DTaP combines vaccines against diphtheria, tetanus and pertussis. It is currently given as a series of five doses, recommended at 2 months, 4 months, 6 months and 12 to 18 months, with a booster dose between 4 and 6 years.
Diphtheria generally causes a throat infection, although it also can lead to problems in other parts of the body. The mucous membranes of the throat swell and then become thin and fragile. The infection can cause blockage of the airway, or it can spread into the bloodstream and then to the heart, nerves or brain. Diphtheria is not common in the United States, but pockets of outbreak do occur. It is far more common in developing countries. It is considered important to have a diphtheria vaccine prior to any international travel.
Tetanus is well known. If you step on a rusty nail or get a dirty cut, the bacteria that carry the tetanus toxin can enter the skin and multiply. The wound must be deep for these bacteria to grow, because they can survive only in an environment without any oxygen (called anaerobic). The bacteria release a nerve toxin that causes muscle spasms sometimes so severe that the muscles become completely rigid. Lockjaw (also called trismus) is a classic symptom of tetanus. The breathing muscles can become spastic as well, a potentially life-threatening complication.

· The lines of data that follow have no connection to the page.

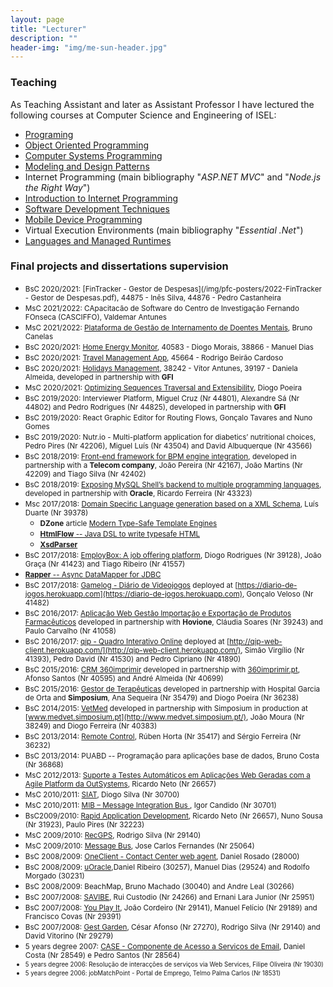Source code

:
 ```yaml
---
layout: page
title: "Lecturer"
description: ""
header-img: "img/me-sun-header.jpg"
---
```


### Teaching

As Teaching Assistant and later as Assistant Professor I have lectured the following courses at Computer Science and Engineering of ISEL:

* [Programing](https://cc.isel.pt/academia/leic-en/pg-en/)
* [Object Oriented Programming](https://www.isel.pt/en/leirt/programming-iii)
* [Computer Systems Programming](https://cc.isel.pt/academia/leic-en/psc-en/)
* [Modeling and Design Patterns](https://www.isel.pt/en/leirt/modeling-and-design-patterns)
* Internet Programming (main bibliography "_ASP.NET MVC_" and "_Node.js the Right Way_")
* [Introduction to Internet Programming](https://cc.isel.pt/academia/leic-en/ipw-en/)
* [Software Development Techniques](https://cc.isel.pt/academia/leic-en/tds-en/)
* [Mobile Device Programming](https://cc.isel.pt/academia/leic-en/pdm-en/)
* Virtual Execution Environments (main bibliography "_Essential .Net_")
* [Languages and Managed Runtimes](https://cc.isel.pt/academia/leic-en/lae-en/)


### <a name="projects">Final projects and dissertations supervision</a>

* <small>BsC 2020/2021: [FinTracker - Gestor de Despesas](/img/pfc-posters/2022-FinTracker - Gestor de Despesas.pdf), 44875 - Inês Silva, 44876 - Pedro Castanheira</small>
* <small>MsC 2021/2022: CApacitacão de Software do Centro de Investigação Fernando FOnseca (CASCIFFO), Valdemar Antunes</small>
* <small>MsC 2021/2022: [Plataforma de Gestão de Internamento de Doentes Mentais](https://www.slideshare.net/gamboacarvalho/plataforma-de-gesto-de-internamento-de-doentes-mentais), Bruno Canelas</small>
* <small>BsC 2020/2021: [Home Energy Monitor](/img/pfc-posters/2021-Home-Energy-Monitor.pdf), 40583 - Diogo Morais, 38866 - Manuel Dias</small>
* <small>BsC 2020/2021: [Travel Management App](/img/pfc-posters/2021-Travel-Management-App.pdf), 45664 - Rodrigo Beirão Cardoso</small>
* <small>BsC 2020/2021: [Holidays Management](/img/pfc-posters/2021-holiday-management.pdf), 38242 - Vítor Antunes, 39197 - Daniela Almeida, developed in partnership with **GFI**</small>
* <small>MsC 2020/2021: [Optimizing Sequences Traversal and Extensibility](https://www.slideshare.net/gamboacarvalho/optimizing-sequences-traversal-and-extensibility), Diogo Poeira</small>
* <small>BsC 2019/2020: Interviewer Platform, Miguel Cruz (Nr 44801), Alexandre Sá (Nr 44802) and Pedro Rodrigues (Nr 44825), developed in partnership with **GFI**</small>
* <small>BsC 2019/2020: React Graphic Editor for Routing Flows, Gonçalo Tavares and Nuno Gomes</small>
* <small>BsC 2019/2020: Nutr.io - Multi-platform application for diabetics’ nutritional choices, Pedro Pires (Nr 42206), Miguel Luís (Nr 43504) and David Albuquerque (Nr 43566)</small>
* <small>BsC 2018/2019: [Front-end framework for BPM engine integration](/img/pfc-posters/2019-frontend-bpm.pdf), developed in partnership with a **Telecom company**, João Pereira (Nr 42167), João Martins (Nr 42209) and Tiago Silva (Nr 42402)</small>
* <small>BsC 2018/2019: [Exposing MySQL Shell’s backend to multiple programming languages](/img/pfc-posters/2019-MySql-Shell-poster.pdf), developed in partnership with **Oracle**, Ricardo Ferreira (Nr 43323)</small>
* <small>Msc 2017/2018: [Domain Speciﬁc Language generation based on a XML Schema](https://www.slideshare.net/LuisDuarte105/domain-specific-language-generation-based-on-a-xml-schema), Luís Duarte (Nr 39378)</small>
  * <small>**DZone** article [Modern Type-Safe Template Engines ](https://dzone.com/articles/modern-type-safe-template-engines)</small>
  * <small>[**HtmlFlow** -- Java DSL to write typesafe HTML](https://github.com/xmlet/HtmlFlow)</small>
  * <small>[**XsdParser**](https://github.com/xmlet/XsdParser)</small>
* <small>BsC 2017/2018: [EmployBox: A job offering platform](/img/pfc-posters/2018-EmployeeBox.pdf), Diogo Rodrigues (Nr 39128), João Graça (Nr 41423) and Tiago Ribeiro  (Nr 41557)</small>
* <small>[**Rapper** -- Async DataMapper for JDBC](https://github.com/jayield/rapper)</small>
* <small>BsC 2017/2018: [Gamelog - Diário de Videojogos](/img/pfc-posters/2018-GameLog.pdf) deployed at [https://diario-de-jogos.herokuapp.com](https://diario-de-jogos.herokuapp.com), Gonçalo Veloso (Nr 41482)</small>
* <small>BsC 2016/2017: [Aplicação Web Gestão Importação e Exportação de Produtos Farmacêuticos](/img/pfc-posters/2017-impfarm.pdf) developed in partnership with **Hovione**, Cláudia Soares (Nr 39243) and Paulo Carvalho (Nr 41058)</small>
* <small>BsC 2016/2017: [qip - Quadro Interativo Online](/img/pfc-posters/2017-qip.pdf) deployed at [http://qip-web-client.herokuapp.com/](http://qip-web-client.herokuapp.com/), Simão Virgílio (Nr 41393), Pedro David (Nr 41530) and Pedro Cipriano (Nr 41890)</small>
* <small>BsC 2015/2016: [CRM 360imprimir](/img/pfc-posters/2016-crm360.pdf) developed in partnership with [360imprimir.pt](https://www.360imprimir.pt/), Afonso Santos (Nr 40595) and André Almeida (Nr 40699)</small>
* <small>BsC 2015/2016: [Gestor de Terapêuticas](/img/pfc-posters/2016-tapgest.pdf) developed in partnership with Hospital Garcia de Orta and **Simposium**, Ana Sequeira (Nr 35479) and Diogo Poeira (Nr 36238)</small>
* <small>BsC 2014/2015: [VetMed](/img/pfc-posters/2015-medvet.pdf) developed in partnership with Simposium in production at [www.medvet.simposium.pt](http://www.medvet.simposium.pt/), João Moura (Nr 38249) and Diogo Ferreira (Nr 40383)</small>
* <small>BsC 2013/2014: [Remote Control](/img/pfc-posters/2014-remote-control.pdf), Rúben Horta (Nr 35417) and Sérgio Ferreira (Nr 36232)</small>
* <small>BsC 2013/2014: PUABD -- Programação para aplicações base de dados,  Bruno Costa (Nr 36868)</small>
* <small>MsC 2012/2013: [Suporte a Testes Automáticos em Aplicações Web Geradas com a Agile Platform da OutSystems](/img/pfc-posters/2013-auto-tests.pdf),  Ricardo Neto (Nr 26657)</small>
* <small>MsC 2010/2011: [SIAT](/img/pfc-posters/2011-siat.pdf), Diogo Silva (Nr 30700)</small>
* <small>MsC 2010/2011: [MIB – Message Integration Bus ](/img/pfc-posters/2011-mib.pdf), Igor Candido (Nr 30701)</small>
* <small>BsC2009/2010: [Rapid Application Development](/img/pfc-posters/2010-rad.pdf), Ricardo Neto (Nr 26657), Nuno Sousa (Nr 31923), Paulo Pires (Nr 32223)</small>
* <small>MsC 2009/2010: [RecGPS](/img/pfc-posters/2010-Rec-Gps.pdf),  Rodrigo Silva (Nr 29140)</small>
* <small>MsC 2009/2010: [Message Bus](/img/pfc-posters/2009-msg-bus.pdf),  Jose Carlos Fernandes (Nr 25064)</small>
* <small>BsC 2008/2009: [OneClient - Contact Center web agent](/img/pfc-posters/2009-oneclient.pdf), Daniel Rosado (28000)</small>
* <small>BsC 2008/2009: [uOracle](/img/pfc-posters/2009-uOracle.JPG),Daniel Ribeiro (30257), Manuel Dias (29524) and Rodolfo Morgado (30231)</small>
* <small>BsC 2008/2009: BeachMap, Bruno Machado (30040) and Andre Leal (30266)</small>
* <small>BsC 2007/2008: [SAVIBE](/img/pfc-posters/2008-savibe.pdf), Rui Custodio (Nr 24266) and Ernani Lara Junior (Nr 25951)</small>
* <small>BsC 2007/2008: [You Play It](/img/pfc-posters/2008-youplayit.pdf), João Cordeiro (Nr 29141), Manuel Felício (Nr 29189) and Francisco Covas (Nr 29391)</small>
* <small>BsC 2007/2008: [Gest Garden](/img/pfc-posters/2008-gest-garden.pdf), César Afonso (Nr 27270), Rodrigo Silva (Nr 29140) and David Vitorino (Nr 29279)</small>
* <small>5 years degree 2007: [CASE - Componente de Acesso a Serviços de Email](/img/pfc-posters/2007-case.pdf), Daniel Costa (Nr 28549)  e Pedro Santos (Nr 28564)
* <small>5 years degree 2006: Resolução de interacções de serviços via Web Services, Filipe Oliveira (Nr 19030)</small>
* <small>5 years degree 2006: jobMatchPoint - Portal de Emprego, Telmo Palma Carlos (Nr 18531)</small>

Pertussis is more commonly known as whooping cough. In older children, teens, and adults, pertussis causes a persistent (or staccato) cough that goes on for so long that the infected person must gasp and inhale deeply to catch his breath. This is the “whoop” of whooping cough. In infants, especially those under six months, pertussis can cause regular breathing to stop suddenly (called apnea) even before a cough is heard. In some studies, it is estimated that 25 to 30 percent of adults who have been coughing for more than three weeks carry pertussis. One reason pertussis is so prevalent is that the immunity against the infection disappears several years after the last dose of the vaccine. Until 2005, teens and adults had not routinely been vaccinated against pertussis. Instead, they received a booster diphtheria-tetanus vaccine without pertussis. Therefore, many adolescents and almost all adults serve as reservoirs for this bacteria. Since 2005, however, a new tetanus booster vaccine that includes protection against pertussis has been available for adults up to age 65. Although older children and adults can get morbidly sick with pertussis, this is quite rare. Infants are at greatest risk when they are infected.
The DTaP formulation of the vaccine has been widely available since 1996. Before that, DPT was used instead. DPT had whole-cell pertussis, not acellular pertussis. The old DPT form was fraught with side effects. It often caused fevers up to 104° to 105°F, which in turn led to febrile seizures in some children. DPT was also responsible for several infant deaths due to shock. When the formulation of pertussis was changed, the side effects of the vaccine became significantly less severe. DPT is no longer used in the United States.
The most common adverse reactions reported with DTaP include pain or soreness at the injection site (5 in 100 children), low-grade fever (5 in 100), fussiness (30 in 100), and swelling at or around the injection site (8 in 100). Only 1 in 3,000 children experiences a high fever. These symptoms resolve in one to three days. Other adverse reactions include continuous screaming or crying for more than three hours (1 in 2,000), seizures (6 in 10,000), and allergy to one of the components.
Many people ask whether the components of DTaP are available separately. Although some countries do carry pertussis vaccine on its own, it is neither manufactured nor available in the United States this way. For now, the only way to be vaccinated against pertussis is to have the combined DTaP vaccine. Tetanus vaccine is available either alone (T) or with diphtheria (TD), but neither T nor TD is recommended for children under seven. In addition, both of these forms tend to contain significant amounts of thimerosal.